Eklutna's Chin'an Gaming Hall Expands as Alaska Jurisdiction Fight Endures
The Native Village of Eklutna's Anchorage-area gaming hall keeps growing even as the state and the Interior Department spar over whether Alaska Native land can host a casino.
The Native Village of Eklutna is enlarging its Chin'an Gaming Hall on the northern edge of Anchorage, pressing ahead with a physical expansion of the facility even as the legal foundation for Alaska tribal gaming remains contested in the courts and inside the U.S. Department of the Interior. The hall, located in the Birchwood area off the Glenn Highway, is the only operating gaming facility in the Anchorage bowl, and the tribe has treated each phase of construction as a step toward a larger, permanent casino on the same allotment.

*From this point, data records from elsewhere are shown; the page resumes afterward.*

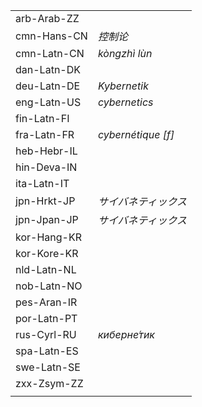 | | |
|-|-|
| arb-Arab-ZZ |  |
| cmn-Hans-CN | _控制论_ |
| cmn-Latn-CN | _kòngzhì lùn_ |
| dan-Latn-DK |  |
| deu-Latn-DE | _Kybernetik_ |
| eng-Latn-US | _cybernetics_ |
| fin-Latn-FI |  |
| fra-Latn-FR | _cybernétique [f]_ |
| heb-Hebr-IL |  |
| hin-Deva-IN |  |
| ita-Latn-IT |  |
| jpn-Hrkt-JP | _サイバネティックス_ |
| jpn-Jpan-JP | _サイバネティックス_ |
| kor-Hang-KR |  |
| kor-Kore-KR |  |
| nld-Latn-NL |  |
| nob-Latn-NO |  |
| pes-Aran-IR |  |
| por-Latn-PT |  |
| rus-Cyrl-RU | _киберне́тик_ |
| spa-Latn-ES |  |
| swe-Latn-SE |  |
| zxx-Zsym-ZZ |  |
|  |  |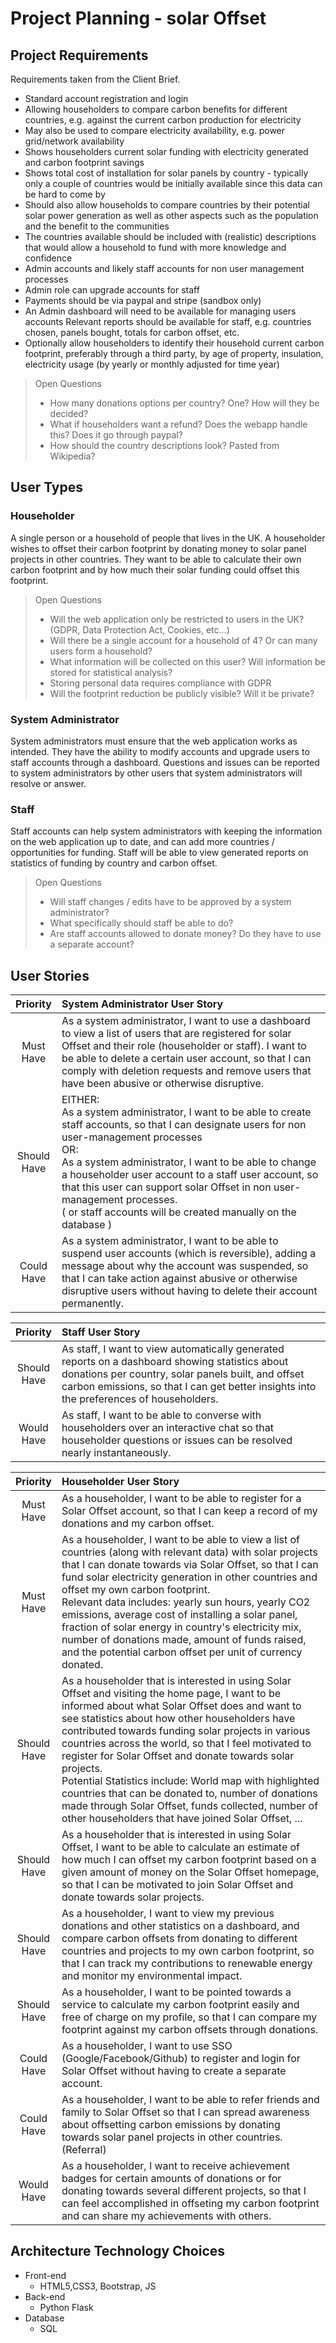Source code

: # Project Planning - solar Offset

## Project Requirements

Requirements taken from the Client Brief.

- Standard account registration and login
- Allowing householders to compare carbon benefits for different countries, e.g. against the current carbon production for electricity
- May also be used to compare electricity availability, e.g. power grid/network availability
- Shows householders current solar funding with electricity generated and carbon footprint savings
- Shows total cost of installation for solar panels by country - typically only a couple of countries would be initially available since this data can be hard to come by
- Should also allow households to compare countries by their potential solar power generation as well as other aspects such as the population and the benefit to the communities
- The countries available should be included with (realistic) descriptions that would allow a household to fund with more knowledge and confidence
- Admin accounts and likely staff accounts for non user management processes
- Admin role can upgrade accounts for staff
- Payments should be via paypal and stripe (sandbox only)
- An Admin dashboard will need to be available for managing users accounts
Relevant reports should be available for staff, e.g. countries chosen, panels bought, totals for carbon offset, etc.
- Optionally allow householders to identify their household current carbon footprint, preferably through a third party, by age of property, insulation, electricity usage (by yearly or monthly adjusted for time year)

> Open Questions
> - How many donations options per country? One? How will they be decided?
> - What if householders want a refund? Does the webapp handle this? Does it go through paypal?
> - How should the country descriptions look? Pasted from Wikipedia?

## User Types

### Householder

A single person or a household of people that lives in the UK. A householder wishes to offset their carbon footprint by donating money to solar panel projects in other countries. They want to be able to calculate their own carbon footprint and by how much their solar funding could offset this footprint.

> Open Questions
> - Will the web application only be restricted to users in the UK? (GDPR, Data Protection Act, Cookies, etc...)
> - Will there be a single account for a household of 4? Or can many users form a household?
> - What information will be collected on this user? Will information be stored for statistical analysis?
> - Storing personal data requires compliance with GDPR
> - Will the footprint reduction be publicly visible? Will it be private?

### System Administrator

System administrators must ensure that the web application works as intended. They have the ability to modify accounts and upgrade users to staff accounts through a dashboard. Questions and issues can be reported to system administrators by other users that system administrators will resolve or answer.

### Staff

Staff accounts can help system administrators with keeping the information on the web application up to date, and can add more countries / opportunities for funding. Staff will be able to view generated reports on statistics of funding by country and carbon offset.

> Open Questions
> - Will staff changes / edits have to be approved by a system administrator?
> - What specifically should staff be able to do?
> - Are staff accounts allowed to donate money? Do they have to use a separate account?

## User Stories

| Priority | System Administrator User Story |
| :-: | :-- |
| Must<br> Have | As a system administrator, I want to use a dashboard to view a list of users that are registered for solar Offset and their role (householder or staff). I want to be able to delete a certain user account, so that I can comply with deletion requests and remove users that have been abusive or otherwise disruptive. |
| Should<br>Have | EITHER:<br>As a system administrator, I want to be able to create staff accounts, so that I can designate users for non user-management processes<br>OR:<br>As a system administrator, I want to be able to change a householder user account to a staff user account, so that this user can support solar Offset in non user-management processes.<br>( or staff accounts will be created manually on the database ) |
| Could<br>Have | As a system administrator, I want to be able to suspend user accounts (which is reversible), adding a message about why the account was suspended, so that I can take action against abusive or otherwise disruptive users without having to delete their account permanently. |

| Priority | Staff User Story |
| :-: | :-- |
| Should<br>Have | As staff, I want to view automatically generated reports on a dashboard showing statistics about donations per country, solar panels built, and offset carbon emissions, so that I can get better insights into the preferences of householders. |
| Would<br>Have | As staff, I want to be able to converse with householders over an interactive chat so that householder questions or issues can be resolved nearly instantaneously. |

| Priority | Householder User Story |
| :-: | :-- |
| Must<br>Have | As a householder, I want to be able to register for a Solar Offset account, so that I can keep a record of my donations and my carbon offset. |
| Must<br>Have | As a householder, I want to be able to view a list of countries (along with relevant data) with solar projects that I can donate towards via Solar Offset, so that I can fund solar electricity generation in other countries and offset my own carbon footprint.<br>Relevant data includes: yearly sun hours, yearly CO2 emissions, average cost of installing a solar panel, fraction of solar energy in country's electricity mix, number of donations made, amount of funds raised, and the potential carbon offset per unit of currency donated. |
| Should<br>Have | As a householder that is interested in using Solar Offset and visiting the home page, I want to be informed about what Solar Offset does and want to see statistics about how other householders have contributed towards funding solar projects in various countries across the world, so that I feel motivated to register for Solar Offset and donate towards solar projects.<br>Potential Statistics include: World map with highlighted countries that can be donated to, number of donations made through Solar Offset, funds collected, number of other householders that have joined Solar Offset, ... |
| Should<br>Have | As a householder that is interested in using Solar Offset, I want to be able to calculate an estimate of how much I can offset my carbon footprint based on a given amount of money on the Solar Offset homepage, so that I can be motivated to join Solar Offset and donate towards solar projects. |
| Should<br>Have | As a householder, I want to view my previous donations and other statistics on a dashboard, and compare carbon offsets from donating to different countries and projects to my own carbon footprint, so that I can track my contributions to renewable energy and monitor my environmental impact. |
| Should<br>Have | As a householder, I want to be pointed towards a service to calculate my carbon footprint easily and free of charge on my profile, so that I can compare my footprint against my carbon offsets through donations. |
| Could<br>Have | As a householder, I want to use SSO (Google/Facebook/Github) to register and login for Solar Offset without having to create a separate account. |
| Could<br>Have | As a householder, I want to be able to refer friends and family to Solar Offset so that I can spread awareness about offsetting carbon emissions by donating towards solar panel projects in other countries. (Referral) |
| Would<br>Have | As a householder, I want to receive achievement badges for certain amounts of donations or for donating towards several different projects, so that I can feel accomplished in offseting my carbon footprint and can share my achievements with others. |



## Architecture Technology Choices

- Front-end
  - HTML5,CSS3, Bootstrap, JS
- Back-end
  - Python Flask
- Database
  - SQL
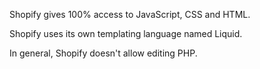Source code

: Shopify gives 100% access to JavaScript, CSS and HTML.

Shopify uses its own templating language named Liquid.

In general, Shopify doesn't allow editing PHP.
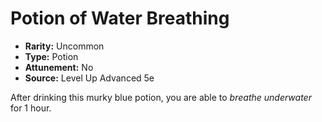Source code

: # Potion of Water Breathing

- **Rarity:** Uncommon
- **Type:** Potion
- **Attunement:** No
- **Source:** Level Up Advanced 5e

After drinking this murky blue potion, you are able to _breathe underwater_  for 1 hour.
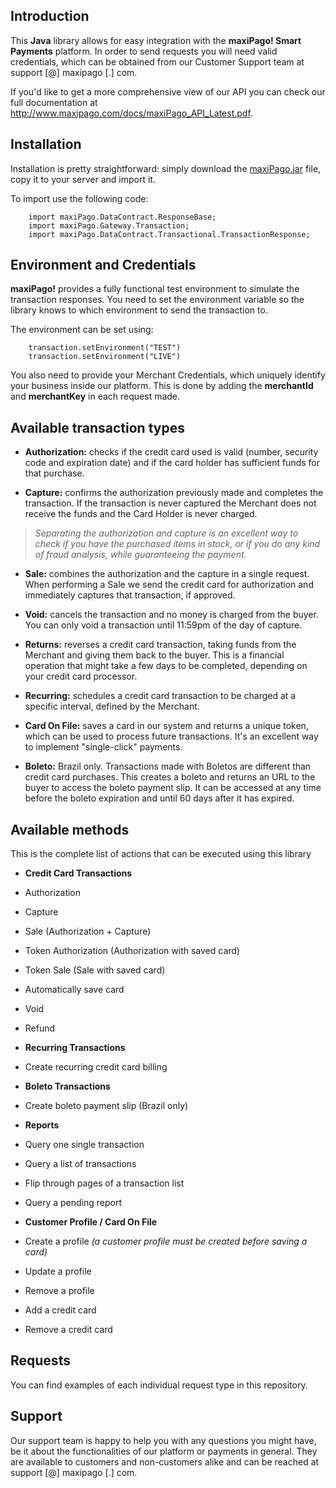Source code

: ## Introduction ##

This **Java** library allows for easy integration with the **maxiPago! Smart Payments** platform. In order to send requests you will need valid credentials, which can be obtained from our Customer Support team at support [@] maxipago [.] com.

If you'd like to get a more comprehensive view of our API you can check our full documentation at <http://www.maxipago.com/docs/maxiPago_API_Latest.pdf>.

 
## Installation ##

Installation is pretty straightforward: simply download the [maxiPago.jar](http://www.maxipago.com/docs/maxiPago.jar.zip) file, copy it to your server and import it.

To import use the following code:

		import maxiPago.DataContract.ResponseBase;
		import maxiPago.Gateway.Transaction; 
		import maxiPago.DataContract.Transactional.TransactionResponse;


## Environment and Credentials ##

**maxiPago!** provides a fully functional test environment to simulate the transaction responses. You need to set the environment variable so the library knows to which environment to send the transaction to.

The environment can be set using:

		transaction.setEnvironment("TEST")
		transaction.setEnvironment("LIVE") 

You also need to provide your Merchant Credentials, which uniquely identify your business inside our platform. This is done by adding the **merchantId** and **merchantKey** in each request made.


## Available transaction types ##

* **Authorization:** checks if the credit card used is valid (number, security code and expiration date) and if the card holder has sufficient funds for that purchase.

* **Capture:** confirms the authorization previously made and completes the transaction. If the transaction is never captured the Merchant does not receive the funds and the Card Holder is never charged.

>*Separating the authorization and capture is an excellent way to check if you have the purchased items in stock, or if you do any kind of fraud analysis, while guaranteeing the payment.*

* **Sale:** combines the authorization and the capture in a single request. When performing a Sale we send the credit card for authorization and immediately captures that transaction, if approved.

* **Void:** cancels the transaction and no money is charged from the buyer. You can only void a transaction until 11:59pm of the day of capture.

* **Returns:** reverses a credit card transaction, taking funds from the Merchant and giving them back to the buyer. This is a financial operation that might take a few days to be completed, depending on your credit card processor.

* **Recurring:** schedules a credit card transaction to be charged at a specific interval, defined by the Merchant.

* **Card On File:** saves a card in our system and returns a unique token, which can be used to process future transactions. It's an excellent way to implement "single-click" payments.

* **Boleto:** Brazil only. Transactions made with Boletos are different than credit card purchases. This creates a boleto and returns an URL to the buyer to access the boleto payment slip. It can be accessed at any time before the boleto expiration and until 60 days after it has expired.


## Available methods ##

This is the complete list of actions that can be executed using this library

* **Credit Card Transactions**
 * Authorization
 * Capture
 * Sale (Authorization + Capture)
 * Token Authorization (Authorization with saved card) 
 * Token Sale (Sale with saved card)
 * Automatically save card 
 * Void
 * Refund
 
 
* **Recurring Transactions**
 * Create recurring credit card billing 
 
 
* **Boleto Transactions**
 * Create boleto payment slip (Brazil only)


* **Reports**
 * Query one single transaction 
 * Query a list of transactions 
 * Flip through pages of a transaction list 
 * Query a pending report 


* **Customer Profile / Card On File**
 * Create a profile *(a customer profile must be created before saving a card)*
 * Update a profile 
 * Remove a profile 
 * Add a credit card
 * Remove a credit card

## Requests ##

You can find examples of each individual request type in this repository.


## Support ##

Our support team is happy to help you with any questions you might have, be it about the functionalities of our platform or payments in general. They are available to customers and non-customers alike and can be reached at support [@] maxipago [.] com.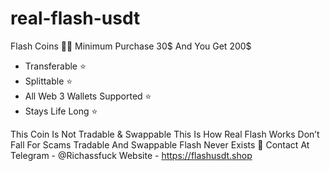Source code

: # real-flash-usdt
Flash Coins 💎🌉
Minimum Purchase 30$ And You Get 200$ 
- Transferable ⭐️
- Splittable ⭐️
- All Web 3 Wallets Supported ⭐️
- Stays Life Long ⭐️

This Coin Is Not Tradable & Swappable This Is How Real Flash Works Don’t Fall For Scams Tradable And Swappable Flash Never Exists 🚫
Contact At Telegram - @Richassfuck 
Website - https://flashusdt.shop
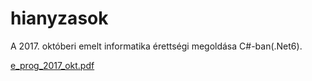 # hianyzasok
A 2017. októberi emelt informatika érettségi megoldása C#-ban(.Net6).

[e_prog_2017_okt.pdf](https://github.com/bendihu/hianyzasok/files/8073776/e_prog_2017_okt.pdf)

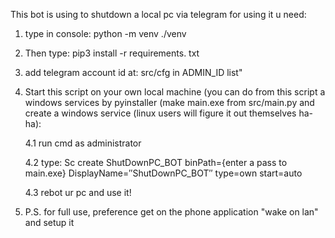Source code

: 
This bot is using to shutdown a local pc via telegram for using it u need:
1) type in console: python -m venv ./venv
2) Then type: pip3 install -r requirements. txt
3) add telegram account id at: src/cfg in ADMIN_ID list"
4) Start this script on your own local machine (you can do from this script a windows services by pyinstaller (make main.exe from src/main.py 
and create a windows service (linux users will figure it out themselves ha-ha):
  
	4.1 run cmd as administrator
  
	4.2 type: Sc create ShutDownPC_BOT binPath={enter a pass to main.exe} DisplayName=″ShutDownPC_BOT″ type=own start=auto
  
	4.3 rebot ur pc and use it!

5) P.S. for full use, preference get on the phone application "wake on lan" and setup it
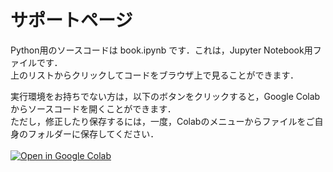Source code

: # サポートページ

Python用のソースコードは book.ipynb です．これは，Jupyter Notebook用ファイルです．<br>
上のリストからクリックしてコードをブラウザ上で見ることができます．

実行環境をお持ちでない方は，以下のボタンをクリックすると，Google Colabからソースコードを開くことができます．<br>
ただし，修正したり保存するには，一度，Colabのメニューからファイルをご自身のフォルダーに保存してください． <br><br>
[![Open in Google Colab](https://colab.research.google.com/assets/colab-badge.svg)](https://colab.research.google.com/github/stoyabe/biophys/blob/main/book.ipynb)
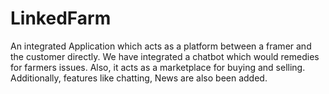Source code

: # LinkedFarm
An integrated Application which acts as a platform between a framer and the customer directly. We have integrated a chatbot which would remedies for farmers issues. Also, it acts as a marketplace for buying and selling. Additionally, features like chatting, News are also been added. 
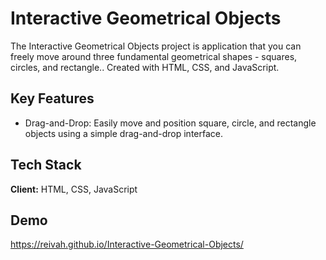 
#  Interactive Geometrical Objects

The Interactive Geometrical Objects project is application that you can freely move around three fundamental geometrical shapes - squares, circles, and rectangle.. Created with HTML, CSS, and JavaScript.


## Key Features

- Drag-and-Drop: Easily move and position square, circle, and rectangle objects using a simple drag-and-drop interface.





## Tech Stack

**Client:** HTML, CSS, JavaScript




## Demo

https://reivah.github.io/Interactive-Geometrical-Objects/

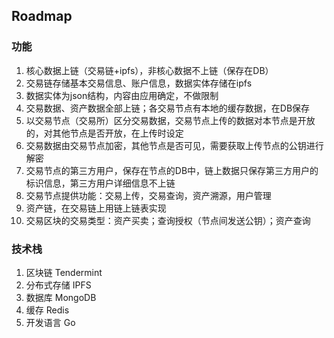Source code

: ## Roadmap

### 功能

1. 核心数据上链（交易链+ipfs），非核心数据不上链（保存在DB）
2. 交易链存储基本交易信息、账户信息，数据实体存储在ipfs
3. 数据实体为json结构，内容由应用确定，不做限制
4. 交易数据、资产数据全部上链；各交易节点有本地的缓存数据，在DB保存
5. 以交易节点（交易所）区分交易数据，交易节点上传的数据对本节点是开放的，对其他节点是否开放，在上传时设定
6. 交易数据由交易节点加密，其他节点是否可见，需要获取上传节点的公钥进行解密
7. 交易节点的第三方用户，保存在节点的DB中，链上数据只保存第三方用户的标识信息，第三方用户详细信息不上链
8. 交易节点提供功能：交易上传，交易查询，资产溯源，用户管理
9. 资产链，在交易链上用链上链表实现
10. 交易区块的交易类型：资产买卖；查询授权（节点间发送公钥）；资产查询

### 技术栈

1. 区块链 Tendermint
2. 分布式存储 IPFS 
3. 数据库 MongoDB
4. 缓存 Redis
5. 开发语言 Go
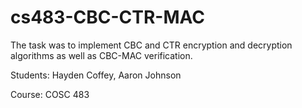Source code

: # cs483-CBC-CTR-MAC
The task was to implement CBC and CTR encryption and decryption algorithms as well as CBC-MAC verification.


Students: Hayden Coffey, Aaron Johnson

Course: COSC 483
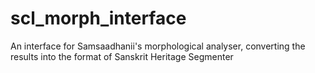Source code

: # scl_morph_interface
An interface for Samsaadhanii's morphological analyser, converting the results into the format of Sanskrit Heritage Segmenter
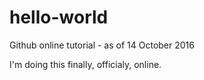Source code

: # hello-world
Github online tutorial - as of 14 October 2016

I'm doing this finally, officialy, online.
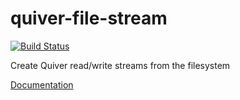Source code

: # quiver-file-stream

[![Build Status](https://travis-ci.org/quiverjs/quiver-file-stream.svg?branch=master)](https://travis-ci.org/quiverjs/quiver-file-stream)

Create Quiver read/write streams from the filesystem

[Documentation](https://github.com/quiverjs/doc/wiki/File-Streams)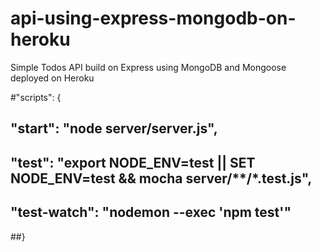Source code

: # api-using-express-mongodb-on-heroku
Simple Todos API build on Express using MongoDB and Mongoose deployed on Heroku

#"scripts": {
##  "start": "node server/server.js",
##  "test": "export NODE_ENV=test || SET NODE_ENV=test && mocha server/**/*.test.js",
##  "test-watch": "nodemon --exec 'npm test'"
##}

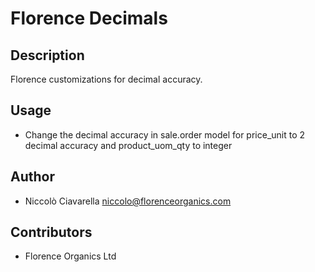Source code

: Florence Decimals
==================

Description
-----------
Florence customizations for decimal accuracy.

Usage
-----
* Change the decimal accuracy in sale.order model for price_unit to 2 decimal accuracy and product_uom_qty to integer 

Author
------
* Niccolò Ciavarella <niccolo@florenceorganics.com>

Contributors
------------
* Florence Organics Ltd
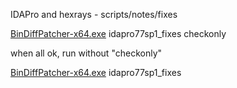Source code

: 
 IDAPro and hexrays - scripts/notes/fixes

 [BinDiffPatcher-x64.exe](https://github.com/marakew/BinDiffPatcher) idapro77sp1_fixes checkonly

 when all ok, run without "checkonly"

 [BinDiffPatcher-x64.exe](https://github.com/marakew/BinDiffPatcher) idapro77sp1_fixes
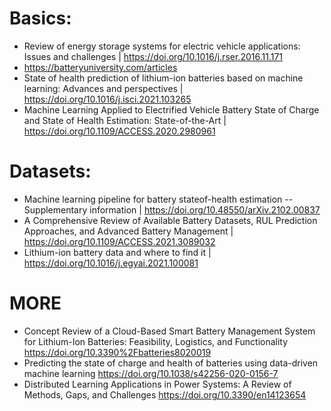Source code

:# Basics: 
* Review of energy storage systems for electric vehicle applications: Issues and challenges | https://doi.org/10.1016/j.rser.2016.11.171
* https://batteryuniversity.com/articles
* State of health prediction of lithium-ion batteries based on machine learning: Advances and perspectives | https://doi.org/10.1016/j.isci.2021.103265
* Machine Learning Applied to Electrified Vehicle Battery State of Charge and State of Health Estimation: State-of-the-Art | https://doi.org/10.1109/ACCESS.2020.2980961

# Datasets:
* Machine learning pipeline for battery stateof-health estimation -- Supplementary information | https://doi.org/10.48550/arXiv.2102.00837
* A Comprehensive Review of Available Battery Datasets, RUL Prediction Approaches, and Advanced Battery Management | https://doi.org/10.1109/ACCESS.2021.3089032
* Lithium-ion battery data and where to find it | https://doi.org/10.1016/j.egyai.2021.100081

# MORE

* Concept Review of a Cloud-Based Smart Battery Management System for Lithium-Ion Batteries: Feasibility, Logistics, and Functionality https://doi.org/10.3390%2Fbatteries8020019
* Predicting the state of charge and health of batteries using data-driven machine learning https://doi.org/10.1038/s42256-020-0156-7
* Distributed Learning Applications in Power Systems: A Review of Methods, Gaps, and Challenges https://doi.org/10.3390/en14123654
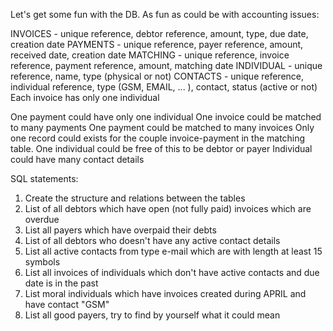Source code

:Let's get some fun with the DB. 
As fun as could be with accounting issues:

INVOICES  - unique reference, debtor reference, amount, type, due date, creation date
PAYMENTS - unique reference, payer reference, amount, received date, creation date
MATCHING - unique reference, invoice reference, payment reference, amount, matching date
INDIVIDUAL - unique reference, name, type (physical or not)
CONTACTS - unique reference, individual reference, type (GSM, EMAIL, ... ), contact, status (active or not) Each invoice has only one individual

One payment could have only one individual
One invoice could be matched to many payments
One payment could be matched to many invoices
Only one record could exists for the couple invoice-payment in the matching table.
One individual could be free of this to be debtor or payer
Individual could have many contact details 

SQL statements:
1. Create the structure and relations between the tables
2. List of all debtors which have open (not fully paid) invoices which are overdue
3. List all payers which have overpaid their debts
4. List of all debtors who doesn't have any active contact details
5. List all active contacts from type e-mail which are with length at least 15 symbols
6. List all invoices of individuals which don't have active contacts and due date is in the past
7. List moral individuals which have invoices created during APRIL and have contact "GSM"
8. List all good payers, try to find by yourself what it could mean

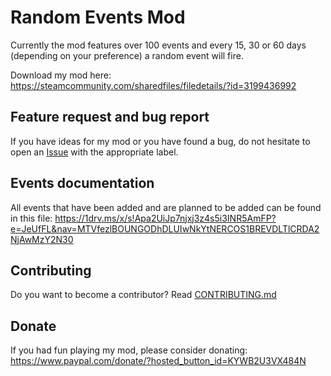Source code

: # Random Events Mod
Currently the mod features over 100 events and every 15, 30 or 60 days (depending on your preference) a random event will fire.

Download my mod here: https://steamcommunity.com/sharedfiles/filedetails/?id=3199436992

## Feature request and bug report
If you have ideas for my mod or you have found a bug, do not hesitate to open an [Issue](https://github.com/klimPaskov/Random-Events-Mod/issues) with the appropriate label.

## Events documentation
All events that have been added and are planned to be added can be found in this file: https://1drv.ms/x/s!Apa2UiJp7njxj3z4s5i3INR5AmFP?e=JeUfFL&nav=MTVfezlBOUNGODhDLUIwNkYtNERCOS1BREVDLTlCRDA2NjAwMzY2N30

## Contributing
Do you want to become a contributor? Read [CONTRIBUTING.md](CONTRIBUTING.md)

## Donate
If you had fun playing my mod, please consider donating:
https://www.paypal.com/donate/?hosted_button_id=KYWB2U3VX484N

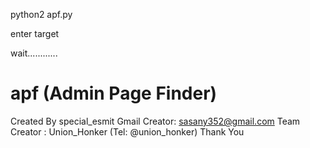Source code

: python2 apf.py 

enter target

wait............
# apf (Admin Page Finder)
Created By special_esmit
Gmail Creator: sasany352@gmail.com
Team Creator : Union_Honker (Tel: @union_honker)
Thank You


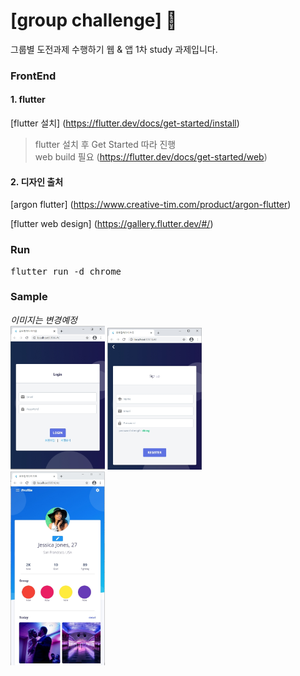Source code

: # [group challenge] :metal:

그룹별 도전과제 수행하기 웹 & 앱
1차 study 과제입니다.

### FrontEnd

#### 1. flutter
[flutter 설치] (https://flutter.dev/docs/get-started/install)
 > flutter 설치 후 Get Started 따라 진행  
 > web build 필요 (https://flutter.dev/docs/get-started/web)

#### 2. 디자인 출처
[argon flutter] (https://www.creative-tim.com/product/argon-flutter)

[flutter web design] (https://gallery.flutter.dev/#/)

### Run
<pre>flutter run -d chrome</pre>

### Sample
_이미지는 변경예정_  
<a href="#"><img src="https://github.com/msPark09/groupChallenge_ui/blob/master/sample/image/화면캡쳐1.jpg" width="30%" alt="sample image1"></a>
<a href="#"><img src="https://github.com/msPark09/groupChallenge_ui/blob/master/sample/image/화면캡쳐2.jpg" width="30%" alt="sample image2"></a>  
<a href="#"><img src="https://github.com/msPark09/groupChallenge_ui/blob/master/sample/image/화면캡쳐3.jpg" width="30%" alt="sample image3"></a>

The current build-out adds roughly 5,000 square feet to the temporary structure, along with space intended for a bar once the tribe secures the necessary liquor licensing. Tribal representatives have said the expansion would roughly double employment at the site, to somewhere near 75 workers. For a small tribe with limited land and few other commercial anchors, the hall represents an unusually direct route to jobs and revenue, which helps explain why Eklutna has kept building through years of legal uncertainty.
Why the legal ground is still shifting
What makes the Eklutna project distinctive is that it sits at the intersection of two unresolved questions that do not arise the same way in the Lower 48. The first is jurisdictional: the State of Alaska sued in 2025 seeking to reassert its primary authority over Native allotments, arguing that a 2024 federal action had improperly narrowed the state's role over land held by Alaska Native people. The second is a definitional question about gaming rights themselves. The Interior Department signaled that Alaska Native entities do not automatically enjoy the same footing under federal gaming law that reservation tribes in the contiguous states do, a position that complicates any straightforward reading of the Indian Gaming Regulatory Act as applied to Alaska.
Those two threads are tangled together. Alaska has almost no reservations in the conventional sense; instead, the state's Native land base is dominated by allotments and corporate holdings created under the Alaska Native Claims Settlement Act. Whether a given parcel counts as the kind of "Indian lands" over which a tribe may conduct gaming is therefore not a formality but the whole ballgame. Readers who want the deeper background on how the settlement act reshaped jurisdiction can consult our analysis of the ANCSA jurisdiction reversal, which traces how a single administrative decision can move the line between state and tribal authority.
The hall keeps expanding not in spite of the legal fight but as a practical answer to it: a functioning business is harder to unwind than a proposal on paper.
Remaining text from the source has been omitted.